Every idea has a concept. Your training sessions should have one too. Before the day of the training comes, make sure you’re not going to be jumping all over the place with one information not matching with the over. This scenario can create confusion to your trainees, and although you may be a master at improvising, you may decrease the retention rate on your training. Remember that one of the essential skills of effective trainers is being organized; therefore, you need to rely on your practical techniques in this sense of order as well. Make sure you have a training calendar or a session plan, earlier on. Consider the fact that people are investing time and money, and they have high expectations on the equipment or behavioral changes you’re about to provide them with.
Active training approach
By using the Active training approach, you can engage learners directly in the training process. This technique is known as the best practical benefit for learners. That’s because through it, they are in charge of their learning, by following lessons that are opened for interpretation.
Getting your trainees more involved means that you have to practice case study reviews, quizzes, demonstrations, group discussions, and workshops. The point is that you have to get them talking by enhancing their critical thinking skills as well. This technique is mostly learner-centric, although it still needs the trainer to facilitate the process of interacting. It empowers communication and group development by defeating the traditional concept of training through lecturing.
Experiential training approach
This approach is highly connected to the Actively training technique. Except that through Experiential training or hands-on training, as it is sometimes referred to, you also want to get your trainees involved in doing what they have been taught. You want them to practice their learned skills in their daily work environment. Four more concrete techniques that trainers use through experiential learning are:
- Onboard training
- Role plays
The key to effective simulations and role-plays is to picking up real situations from work. Whereas in mentoring, you might want to assign older employees to assist new hires. Each of these methods requires commitment and genuine engagement from the employees, and it’s an ideal situation where you can evaluate the success of your training so far. Also, you can take notes on where you need to narrow down your focus.
Questions, questions, questions
You might be thinking why didn’t we simply merge this as one of the trainer’s tips within the previously elaborated techniques. That is because we do not want to undermine the importance of asking the proper questions, and actually waiting for relevant answers.
“Thinking is not driven by answers but by questions.” a quote from “The art of Socratic questions”, a book by Dr. Richard Paul and Dr. Linda Elder.
Good trainers know that questions encourage discussions and creativity. They increase knowledge and support trainees’ memory. But most of all, they promote a good feeling of recognizing one another’s diverse opinions. Using the questions technique, you will impact and reinforce all the bits of information that the group is trying to digest.
Learning Management Systems (LMS)
Diving into this perfect and innovative way to distribute educational courses. Learning management systems are one of the most efficient training tools for trainers. Through LMS, you can identify gaps, gather relevant data on trainees, and you can use different authoring tools to make the whole training process much more effective. However, probably the most important quality of using an LMS is that you let learners be in control of their learning, 27/7. They develop a self-paced technique, with more freedom to take their time or fasten up courses, based on their learning style. Considering all these LMS assets, it is important to choose your LMS platform carefully, taking into account its user-friendly features, pricing, and customer support.

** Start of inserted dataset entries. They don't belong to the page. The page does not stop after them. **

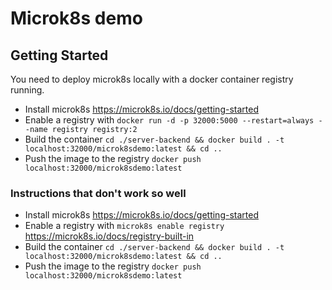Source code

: # Microk8s demo

## Getting Started

You need to deploy microk8s locally with a docker container registry running.

- Install microk8s https://microk8s.io/docs/getting-started
- Enable a registry with `docker run -d -p 32000:5000 --restart=always --name registry registry:2`
- Build the container `cd ./server-backend && docker build . -t localhost:32000/microk8sdemo:latest && cd ..`
- Push the image to the registry `docker push localhost:32000/microk8sdemo:latest` 

### Instructions that don't work so well
- Install microk8s https://microk8s.io/docs/getting-started
- Enable a registry with `microk8s enable registry` https://microk8s.io/docs/registry-built-in
- Build the container `cd ./server-backend && docker build . -t localhost:32000/microk8sdemo:latest && cd ..`
- Push the image to the registry `docker push localhost:32000/microk8sdemo:latest` 

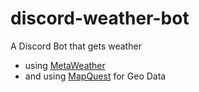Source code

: # discord-weather-bot
A Discord Bot that gets weather

- using [MetaWeather](https://www.metaweather.com/api/)
- and using [MapQuest](https://developer.mapquest.com/documentation/open/geocoding-api/address/post/) for Geo Data
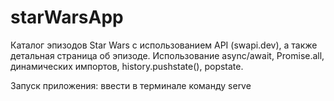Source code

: # starWarsApp
Каталог эпизодов Star Wars с использованием API (swapi.dev), а также детальная страница об эпизоде.
Использование async/await, Promise.all, динамических импортов, history.pushstate(), popstate.


Запуск приложения:
ввести в терминале команду 
serve
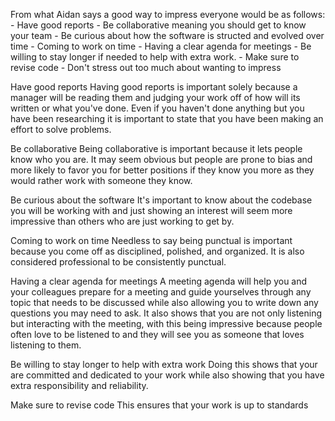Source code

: From what Aidan says a good way to impress everyone would be as follows:
	- Have good reports
	- Be collaborative meaning you should get to know your team 
	- Be curious about how the software is structed and evolved over time
	- Coming to work on time
	- Having a clear agenda for meetings
	- Be willing to stay longer if needed to help with extra work.
	- Make sure to revise code
	- Don't stress out too much about wanting to impress

Have good reports
	Having good reports is important solely because a manager will be reading them and judging your work off of how will its written or what you've done. Even if you haven't done anything but you have been researching it is important to state that you have been making an effort to solve problems.

Be collaborative
	Being collaborative is important because it lets people know who you are. It may seem obvious but people are prone to bias and more likely to favor you for better positions if they know you more as they would rather work with someone they know.

Be curious about the software
	It's important to know about the codebase you will be working with and just showing an interest will seem more impressive than others who are just working to get by. 

Coming to work on time
	Needless to say being punctual is important because you come off as disciplined, polished, and organized. It is also considered professional to be consistently punctual.

Having a clear agenda for meetings
	A meeting agenda will help you and your colleagues prepare for a meeting and guide yourselves through any topic that needs to be discussed while also allowing you to write down any questions you may need to ask. It also shows that you are not only listening but interacting with the meeting, with this being impressive because people often love to be listened to and they will see you as someone that loves listening to them. 

Be willing to stay longer to help with extra work
	Doing this shows that your are committed and dedicated to your work while also showing that you have extra responsibility and reliability. 

Make sure to revise code
	This ensures that your work is up to standards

Videos are no longer viewed as an entertainment purpose only. On a study conducted by Brandon Hall Group, 95 % of companies use videos for learning purposes. It’s an exciting trend, and it can include many interactive, fun tools to keep the audience fully engaged. You can live stream your video along with the subject matter online through your LMS platform.
Because they are always accessible and available and can be used as refreshers whenever people want to go back to the content they have learned. Specifically, if you make them accessible through a variety of devices such as smartphones and tablets. Videos will directly increase employees’ productivity and will breakdown any complicated information you have prepared for them. And if you’re wondering what makes a good video, then these are the essentials:
- Understanding of the audience
- Visually engaging
- Clear and concise
- Good lighting
- Good editing
- Excellent audio
On our previous article on the importance of gamification, we have defined it as the concept of applying game-design thinking to non-game applications. What is of highlighted importance in using games to learn is the level of reflection they can provide. Of course, productivity is predicted because you’re mixing elements of competition, achievement, and fun. However, gamification also allows you to break down skills that have been performed throughout the game.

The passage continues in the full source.